Home SantéRévélant des traces de sons anciens, l’évolution de l’audition des mammifères s’avère avoir commencé il y a 250 millions d’années

Révélant des traces de sons anciens, l’évolution de l’audition des mammifères s’avère avoir commencé il y a 250 millions d’années

by Sophie Martin

Publié le 7 janvier 2026 à 02h20. Une étude révolutionnaire de l’Université de Chicago révèle que les ancêtres des mammifères possédaient un système auditif sophistiqué il y a 250 millions d’années, bien avant ce que l’on pensait, leur permettant de survivre à l’ère des dinosaures.

  • Les chercheurs ont découvert que l’oreille moyenne des mammifères, avec son tympan et ses osselets, a évolué beaucoup plus tôt qu’estimé.
  • L’étude se concentre sur Thrinaxodon liorhinus, une espèce transitionnelle entre reptiles et mammifères, et utilise des simulations biomécaniques pour reconstituer son audition.
  • La technologie d’ingénierie, initialement conçue pour tester la résistance des structures, a permis de révéler la présence d’un tympan primitif chez cet animal.

L’une des clés du succès des mammifères modernes réside dans leur capacité auditive exceptionnelle. Ce système auditif sophistiqué, capable de détecter un large éventail de fréquences et d’intensités sonores, aurait joué un rôle crucial dans la survie de leurs ancêtres à l’époque des dinosaures, notamment pour les espèces nocturnes.

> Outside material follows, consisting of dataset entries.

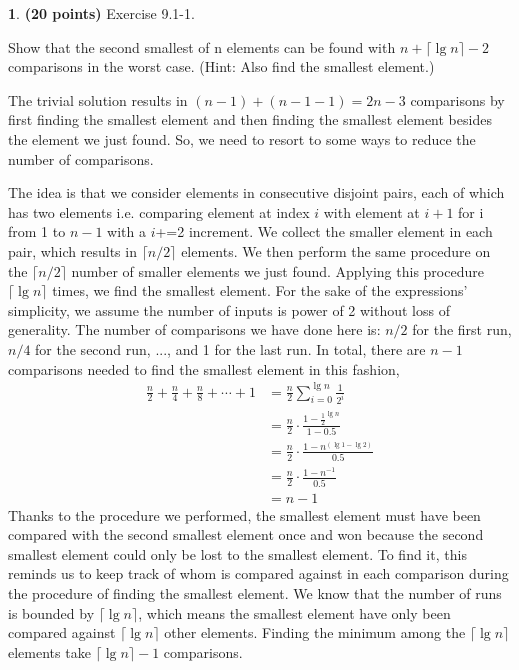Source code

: \documentclass[11pt]{article}
\theoremstyle{definition}
\theoremstyle{theorem}
\newtheorem{prob}{}
\newcommand{\solution}{\medskip\noindent{\color{DarkBlue}\textbf{Solution:}}}
\begin{document}
\newpage
\begin{prob} \textbf{(20 points)} Exercise 9.1-1.
\end{prob}
Show that the second smallest of n elements can be found with $n + \lceil{\lg n}\rceil - 2$ comparisons in the worst case. (Hint: Also find the smallest element.)

\solution

The trivial solution results in $(n - 1) + (n - 1 - 1) = 2n - 3$ comparisons by first finding the smallest element and then finding the smallest element besides the element we just found. So, we need to resort to some ways to reduce the number of comparisons. 

The idea is that we consider elements in consecutive disjoint pairs, each of which has two elements i.e. comparing element at index $i$ with element at $i+1$ for i from 1 to $n-1$ with a $i$+=2 increment. We collect the smaller element in each pair, which results in $\lceil n/2 \rceil$ elements. We then perform the same procedure on the $\lceil n/2 \rceil$ number of smaller elements we just found. Applying this procedure $\lceil \lg n \rceil$ times, we find the smallest element. For the sake of the expressions' simplicity, we assume the number of inputs is power of 2  without loss of generality. The number of comparisons we have done here is: $n/2$ for the first run, $n/4$ for the second run, ..., and 1 for the last run. In total, there are $n-1$ comparisons needed to find the smallest element in this fashion,
\[
\begin{split}
\frac{n}{2} + \frac{n}{4} + \frac{n}{8} + \cdots + 1 &= \frac{n}{2} \sum_{i=0}^{\lg n} \frac{1}{2^i} \\
&= \frac{n}{2} \cdot \frac{1-\frac{1}{2}^{\lg n}}{1 - 0.5} \\
&= \frac{n}{2} \cdot \frac{1- n^{(\lg 1 - \lg 2)}}{0.5} \\
&= \frac{n}{2} \cdot \frac{1 - n^{-1}}{0.5} \\
&= n - 1
\end{split}
\]
Thanks to the procedure we performed, the smallest element must have been compared with the second smallest element once and won because the second smallest element could only be lost to the smallest element. To find it, this reminds us to keep track of whom is compared against in each comparison during the procedure of finding the smallest element. We know that the number of runs is bounded by $\lceil \lg n \rceil$, which means the smallest element have only been compared against $\lceil \lg n \rceil$ other elements. Finding the minimum among the $\lceil \lg n \rceil$ elements take $\lceil \lg n \rceil - 1$ comparisons. 
\end{document}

Pendant des décennies, la communauté scientifique a estimé que la structure de l’oreille moyenne des mammifères modernes – composée du tympan et des trois petits osselets (marteau, enclume et étrier) – ne s’était complètement formée qu’il y a environ 50 millions d’années. Mais une nouvelle étude, menée par une équipe de paléontologues de l’Université de Chicago (UChicago), remet en question cette hypothèse.

L’étude porte sur Thrinaxodon liorhinus, un animal appartenant au groupe des cynodontes qui vivait au début du Trias. Thrinaxodon représente une étape clé dans l’évolution, présentant à la fois des caractéristiques reptiliennes et des traits précurseurs des mammifères, tels que des dents spécialisées, des modifications du palais, un diaphragme favorisant un métabolisme plus efficace, ainsi qu’une température corporelle régulée et une possible couverture de plumes.

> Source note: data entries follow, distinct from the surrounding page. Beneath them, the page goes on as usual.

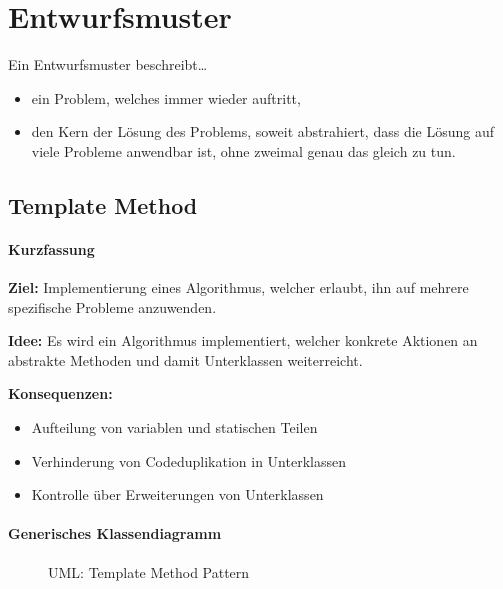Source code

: 	\section{Entwurfsmuster}
		Ein Entwurfsmuster beschreibt\dots
		\begin{itemize}
			\item ein Problem, welches immer wieder auftritt,
			\item den Kern der Lösung des Problems, soweit abstrahiert, dass die Lösung auf viele Probleme anwendbar ist, ohne zweimal genau das gleich zu tun.
		\end{itemize}

		\subsection{Template Method}
			\paragraph{Kurzfassung}
				\textbf{Ziel:} Implementierung eines Algorithmus, welcher erlaubt, ihn auf mehrere spezifische Probleme anzuwenden.

				\textbf{Idee:} Es wird ein Algorithmus implementiert, welcher konkrete Aktionen an abstrakte Methoden und damit Unterklassen weiterreicht.

				\textbf{Konsequenzen:}
				\begin{itemize}
					\item Aufteilung von variablen und statischen Teilen
					\item Verhinderung von Codeduplikation in Unterklassen
					\item Kontrolle über Erweiterungen von Unterklassen
				\end{itemize}

			\paragraph{Generisches Klassendiagramm}
				\begin{figure}[ht]
					\centering
					\caption{UML: Template Method Pattern}
				\end{figure}

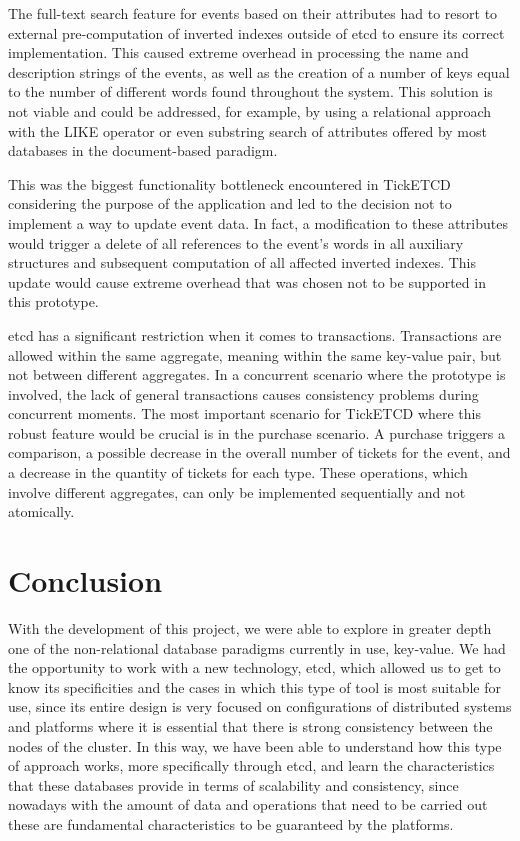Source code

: \documentclass[screen,review]{acmart}
\begin{document}
The full-text search feature for events based on their attributes had to resort to external pre-computation of inverted indexes outside of etcd to ensure its correct implementation. This caused extreme overhead in processing the name and description strings of the events, as well as the creation of a number of keys equal to the number of different words found throughout the system. This solution is not viable and could be addressed, for example, by using a relational approach with the LIKE operator or even substring search of attributes offered by most databases in the document-based paradigm.

This was the biggest functionality bottleneck encountered in TickETCD considering the purpose of the application and led to the decision not to implement a way to update event data. In fact, a modification to these attributes would trigger a delete of all references to the event's words in all auxiliary structures and subsequent computation of all affected inverted indexes. This update would cause extreme overhead that was chosen not to be supported in this prototype.

etcd has a significant restriction when it comes to transactions. Transactions are allowed within the same aggregate, meaning within the same key-value pair, but not between different aggregates. In a concurrent scenario where the prototype is involved, the lack of general transactions causes consistency problems during concurrent moments. The most important scenario for TickETCD where this robust feature would be crucial is in the purchase scenario. A purchase triggers a comparison, a possible decrease in the overall number of tickets for the event, and a decrease in the quantity of tickets for each type. These operations, which involve different aggregates, can only be implemented sequentially and not atomically.

\section{Conclusion}
With the development of this project, we were able to explore in greater depth one of the non-relational database paradigms currently in use, key-value. We had the opportunity to work with a new technology, etcd, which allowed us to get to know its specificities and the cases in which this type of tool is most suitable for use, since its entire design is very focused on configurations of distributed systems and platforms where it is essential that there is strong consistency between the nodes of the cluster.
In this way, we have been able to understand how this type of approach works, more specifically through etcd, and learn the characteristics that these databases provide in terms of scalability and consistency, since nowadays with the amount of data and operations that need to be carried out these are fundamental characteristics to be guaranteed by the platforms.
\end{document}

Chez les cynodontes primitifs comme Thrinaxodon, les osselets auditifs n’étaient pas encore séparés de la mâchoire, comme chez l’homme. Pendant près d’un siècle, des scientifiques, dont le paléontologue Edgar Allin dans les années 1970, ont suggéré que ces animaux pouvaient entendre par conduction osseuse – en transmettant les vibrations du sol à travers la mâchoire – ou grâce à des membranes spécifiques. Cependant, faute de preuves concrètes, cette théorie restait spéculative.

C’est l’apport des technologies modernes qui a permis de lever ces incertitudes. Alec Wilken, l’étudiant diplômé à l’origine de l’étude, et son équipe ont utilisé la tomodensitométrie (CT-scan) à haute résolution pour numériser les fossiles de crânes de Thrinaxodon. Ces données numériques ont ensuite été analysées à l’aide d’un logiciel d’ingénierie sophistiqué, appelé Volet7.

Ce logiciel, habituellement utilisé par les ingénieurs civils et aéronautiques pour évaluer les contraintes sur les ponts ou les structures d’avions, a été ici détourné pour réaliser des simulations biomécaniques. Les chercheurs ont reconstitué numériquement le crâne de Thrinaxodon, en intégrant des données sur la densité osseuse, les ligaments et les muscles, issues d’études sur des animaux modernes.

Les résultats de ces simulations ont été surprenants. L’analyse a révélé que Thrinaxodon possédait une structure permettant l’existence d’un tympan dans la courbe de la mâchoire. Les simulations ont démontré que cette structure était capable de capter efficacement les ondes sonores aériennes, et pas seulement les vibrations du sol.

L’étude a également montré que ce tympan primitif pouvait générer les vibrations nécessaires pour déplacer les osselets auditifs, encore attachés à la mâchoire, créant ainsi une pression suffisante pour stimuler le nerf auditif et détecter différentes fréquences sonores.

« Cette approche permet de redonner vie à des fossiles vieux de centaines de millions d’années, et de comprendre comment ils interagissaient avec le monde sonore de leur époque. »

Professeur Zhe-Xi Luo, Université de Chicago

Cette découverte ne se contente pas de modifier radicalement la chronologie de l’évolution de l’audition chez les mammifères. Elle illustre également la puissance de la combinaison entre la paléontologie et les techniques d’ingénierie modernes pour résoudre les énigmes les plus complexes de l’histoire de la vie.